*Exercise instructions:* Leave every image behind and restate the data word for word.

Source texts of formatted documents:
>>>>>

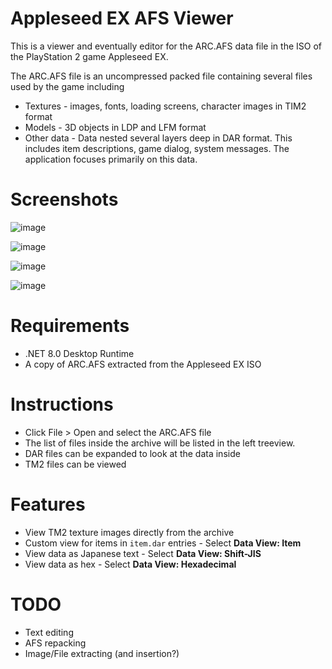 # Appleseed EX AFS Viewer

This is a viewer and eventually editor for the ARC.AFS data file in the ISO of the PlayStation 2 game Appleseed EX.

The ARC.AFS file is an uncompressed packed file containing several files used by the game including

* Textures - images, fonts, loading screens, character images in TIM2 format
* Models - 3D objects in LDP and LFM format
* Other data - Data nested several layers deep in DAR format. This includes item descriptions, game dialog, system messages. The application focuses primarily on this data.

# Screenshots

![image](https://github.com/user-attachments/assets/eb67a938-295b-418e-8d2c-747393a8c03d)

![image](https://github.com/user-attachments/assets/96bb228d-21d4-4fc0-a333-3d58fb2c8893)

![image](https://github.com/user-attachments/assets/17284843-0bfb-45f3-a079-d7c1840d3116)

![image](https://github.com/user-attachments/assets/b1c3b4ec-ffae-461f-802e-749d40845047)

# Requirements

* .NET 8.0 Desktop Runtime
* A copy of ARC.AFS extracted from the Appleseed EX ISO

# Instructions

* Click File > Open and select the ARC.AFS file
* The list of files inside the archive will be listed in the left treeview.
* DAR files can be expanded to look at the data inside
* TM2 files can be viewed

# Features

* View TM2 texture images directly from the archive
* Custom view for items in `item.dar` entries - Select **Data View: Item**
* View data as Japanese text - Select **Data View: Shift-JIS**
* View data as hex - Select **Data View: Hexadecimal**

# TODO

* Text editing
* AFS repacking
* Image/File extracting (and insertion?)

<<<<<

*Written solution:*
 # Appleseed EX AFS Viewer

This is a viewer and eventually editor for the ARC.AFS data file in the ISO of the PlayStation 2 game Appleseed EX.

The ARC.AFS file is an uncompressed packed file containing several files used by the game including

* Textures - images, fonts, loading screens, character images in TIM2 format
* Models - 3D objects in LDP and LFM format
* Other data - Data nested several layers deep in DAR format. This includes item descriptions, game dialog, system messages. The application focuses primarily on this data.

# Screenshots

![image](https://github.com/user-attachments/assets/eb67a938-295b-418e-8d2c-747393a8c03d)

![image](https://github.com/user-attachments/assets/96bb228d-21d4-4fc0-a333-3d58fb2c8893)

![image](https://github.com/user-attachments/assets/17284843-0bfb-45f3-a079-d7c1840d3116)

![image](https://github.com/user-attachments/assets/b1c3b4ec-ffae-461f-802e-749d40845047)

# Requirements

* .NET 8.0 Desktop Runtime
* A copy of ARC.AFS extracted from the Appleseed EX ISO

# Instructions

* Click File > Open and select the ARC.AFS file
* The list of files inside the archive will be listed in the left treeview.
* DAR files can be expanded to look at the data inside
* TM2 files can be viewed

# Features

* View TM2 texture images directly from the archive
* Custom view for items in `item.dar` entries - Select **Data View: Item**
* View data as Japanese text - Select **Data View: Shift-JIS**
* View data as hex - Select **Data View: Hexadecimal**

# TODO

* Text editing
* AFS repacking
* Image/File extracting (and insertion?)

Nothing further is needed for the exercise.